PROBLEM DETAILS: Return all lines in the data where the string "class" can be found.
====
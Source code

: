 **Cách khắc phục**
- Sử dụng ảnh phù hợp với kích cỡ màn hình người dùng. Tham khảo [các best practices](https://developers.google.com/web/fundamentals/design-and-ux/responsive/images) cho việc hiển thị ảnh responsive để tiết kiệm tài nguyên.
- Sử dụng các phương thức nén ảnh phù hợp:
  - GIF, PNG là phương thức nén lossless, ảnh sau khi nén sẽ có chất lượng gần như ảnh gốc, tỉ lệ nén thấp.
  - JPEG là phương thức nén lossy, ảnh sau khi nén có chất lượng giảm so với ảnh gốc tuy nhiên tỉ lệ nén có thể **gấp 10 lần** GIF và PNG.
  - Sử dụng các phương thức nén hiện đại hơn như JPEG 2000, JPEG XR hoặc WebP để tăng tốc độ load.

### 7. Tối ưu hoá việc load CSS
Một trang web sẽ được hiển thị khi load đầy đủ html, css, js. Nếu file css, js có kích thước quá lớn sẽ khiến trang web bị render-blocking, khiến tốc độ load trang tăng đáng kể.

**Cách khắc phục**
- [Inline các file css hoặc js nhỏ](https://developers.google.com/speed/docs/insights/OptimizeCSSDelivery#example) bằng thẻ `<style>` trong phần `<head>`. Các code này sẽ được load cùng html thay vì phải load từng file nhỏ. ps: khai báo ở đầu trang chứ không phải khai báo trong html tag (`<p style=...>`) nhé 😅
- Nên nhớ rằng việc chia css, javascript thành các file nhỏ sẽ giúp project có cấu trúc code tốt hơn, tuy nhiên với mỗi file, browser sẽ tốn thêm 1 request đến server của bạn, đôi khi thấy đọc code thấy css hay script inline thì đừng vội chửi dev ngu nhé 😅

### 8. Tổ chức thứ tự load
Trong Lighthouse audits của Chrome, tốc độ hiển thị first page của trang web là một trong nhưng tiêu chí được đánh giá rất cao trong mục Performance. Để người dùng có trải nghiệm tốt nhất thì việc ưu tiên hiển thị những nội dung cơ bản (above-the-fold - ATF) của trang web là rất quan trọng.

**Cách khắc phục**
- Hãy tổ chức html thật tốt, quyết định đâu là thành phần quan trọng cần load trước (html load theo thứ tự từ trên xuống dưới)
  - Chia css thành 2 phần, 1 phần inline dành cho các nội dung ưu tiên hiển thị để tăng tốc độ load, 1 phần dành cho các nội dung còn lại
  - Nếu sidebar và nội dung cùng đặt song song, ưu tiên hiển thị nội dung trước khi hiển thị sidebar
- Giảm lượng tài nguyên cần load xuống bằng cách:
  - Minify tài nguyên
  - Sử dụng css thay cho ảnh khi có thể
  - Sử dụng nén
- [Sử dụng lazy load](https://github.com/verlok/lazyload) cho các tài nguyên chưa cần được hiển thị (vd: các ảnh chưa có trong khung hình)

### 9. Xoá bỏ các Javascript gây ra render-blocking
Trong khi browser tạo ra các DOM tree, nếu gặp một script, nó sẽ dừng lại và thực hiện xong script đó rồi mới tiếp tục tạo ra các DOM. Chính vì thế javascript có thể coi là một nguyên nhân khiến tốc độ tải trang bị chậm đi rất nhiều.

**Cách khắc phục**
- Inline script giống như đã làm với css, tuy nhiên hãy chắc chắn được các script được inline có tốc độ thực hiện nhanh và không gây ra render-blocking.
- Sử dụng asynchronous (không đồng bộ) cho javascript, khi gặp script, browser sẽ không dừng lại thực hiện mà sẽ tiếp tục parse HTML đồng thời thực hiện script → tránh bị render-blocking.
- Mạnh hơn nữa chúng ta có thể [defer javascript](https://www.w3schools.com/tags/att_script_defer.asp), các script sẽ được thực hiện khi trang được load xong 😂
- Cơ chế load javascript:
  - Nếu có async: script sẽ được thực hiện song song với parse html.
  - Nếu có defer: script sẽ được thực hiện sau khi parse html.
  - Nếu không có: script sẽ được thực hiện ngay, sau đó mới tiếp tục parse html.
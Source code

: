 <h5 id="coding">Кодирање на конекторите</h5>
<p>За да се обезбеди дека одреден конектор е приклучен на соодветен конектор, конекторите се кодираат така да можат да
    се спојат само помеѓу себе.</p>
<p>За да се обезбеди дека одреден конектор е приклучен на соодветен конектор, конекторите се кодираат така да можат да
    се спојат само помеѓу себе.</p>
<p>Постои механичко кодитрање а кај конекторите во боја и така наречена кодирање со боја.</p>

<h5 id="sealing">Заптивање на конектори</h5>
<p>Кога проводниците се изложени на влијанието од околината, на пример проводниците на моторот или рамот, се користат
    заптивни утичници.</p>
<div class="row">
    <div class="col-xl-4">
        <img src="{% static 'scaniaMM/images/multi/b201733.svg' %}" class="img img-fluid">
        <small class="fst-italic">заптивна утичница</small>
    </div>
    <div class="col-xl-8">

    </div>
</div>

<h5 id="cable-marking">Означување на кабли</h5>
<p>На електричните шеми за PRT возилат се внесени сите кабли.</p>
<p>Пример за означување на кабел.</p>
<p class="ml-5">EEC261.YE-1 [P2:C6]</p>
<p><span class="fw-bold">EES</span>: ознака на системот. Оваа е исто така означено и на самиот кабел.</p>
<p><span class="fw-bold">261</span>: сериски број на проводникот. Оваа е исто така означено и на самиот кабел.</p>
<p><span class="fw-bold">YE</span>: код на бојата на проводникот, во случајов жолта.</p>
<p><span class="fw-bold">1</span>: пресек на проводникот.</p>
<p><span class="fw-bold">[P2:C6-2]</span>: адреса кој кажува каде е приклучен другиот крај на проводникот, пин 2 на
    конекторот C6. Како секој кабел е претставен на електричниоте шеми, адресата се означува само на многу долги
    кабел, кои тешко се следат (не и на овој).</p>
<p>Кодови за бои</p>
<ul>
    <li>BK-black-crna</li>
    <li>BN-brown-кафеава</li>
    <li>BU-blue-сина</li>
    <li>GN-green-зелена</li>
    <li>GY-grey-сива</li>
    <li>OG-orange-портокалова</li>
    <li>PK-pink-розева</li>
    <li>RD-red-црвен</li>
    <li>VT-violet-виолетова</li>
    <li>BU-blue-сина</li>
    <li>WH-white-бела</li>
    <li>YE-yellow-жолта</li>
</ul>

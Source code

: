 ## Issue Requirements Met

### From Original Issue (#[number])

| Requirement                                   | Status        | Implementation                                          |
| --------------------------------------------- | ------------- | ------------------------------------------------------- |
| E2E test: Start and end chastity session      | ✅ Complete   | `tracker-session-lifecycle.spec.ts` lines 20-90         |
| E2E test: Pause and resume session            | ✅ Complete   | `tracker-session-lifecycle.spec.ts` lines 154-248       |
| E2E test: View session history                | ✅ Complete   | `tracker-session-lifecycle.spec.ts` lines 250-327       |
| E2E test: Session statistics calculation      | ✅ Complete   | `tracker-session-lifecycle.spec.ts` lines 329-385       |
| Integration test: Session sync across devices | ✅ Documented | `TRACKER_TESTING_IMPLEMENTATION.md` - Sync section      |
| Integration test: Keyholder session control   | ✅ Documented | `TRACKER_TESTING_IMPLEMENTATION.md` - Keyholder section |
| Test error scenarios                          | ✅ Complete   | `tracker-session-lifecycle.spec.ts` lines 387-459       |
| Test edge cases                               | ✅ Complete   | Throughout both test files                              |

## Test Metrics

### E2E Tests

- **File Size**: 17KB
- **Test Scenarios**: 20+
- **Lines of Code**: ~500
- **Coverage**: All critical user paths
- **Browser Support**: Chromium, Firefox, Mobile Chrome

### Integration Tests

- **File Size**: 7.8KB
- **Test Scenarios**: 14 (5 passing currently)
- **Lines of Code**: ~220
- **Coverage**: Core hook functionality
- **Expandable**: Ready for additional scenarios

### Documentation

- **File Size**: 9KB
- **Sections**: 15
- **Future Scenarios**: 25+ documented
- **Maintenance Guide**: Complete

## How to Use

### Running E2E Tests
====
RESULT OF THIS EXERCISE:
<div class="row">
    <div class="col-xl-4">
        <img src="{% static 'scaniaMM/images/multi/b201733.svg' %}" class="img img-fluid">
        <small class="fst-italic">заптивна утичница</small>
    <div class="col-xl-8">
<p class="ml-5">EEC261.YE-1 [P2:C6]</p>
<p><span class="fw-bold">EES</span>: ознака на системот. Оваа е исто така означено и на самиот кабел.</p>
<p><span class="fw-bold">261</span>: сериски број на проводникот. Оваа е исто така означено и на самиот кабел.</p>
<p><span class="fw-bold">YE</span>: код на бојата на проводникот, во случајов жолта.</p>
<p><span class="fw-bold">1</span>: пресек на проводникот.</p>
<p><span class="fw-bold">[P2:C6-2]</span>: адреса кој кажува каде е приклучен другиот крај на проводникот, пин 2 на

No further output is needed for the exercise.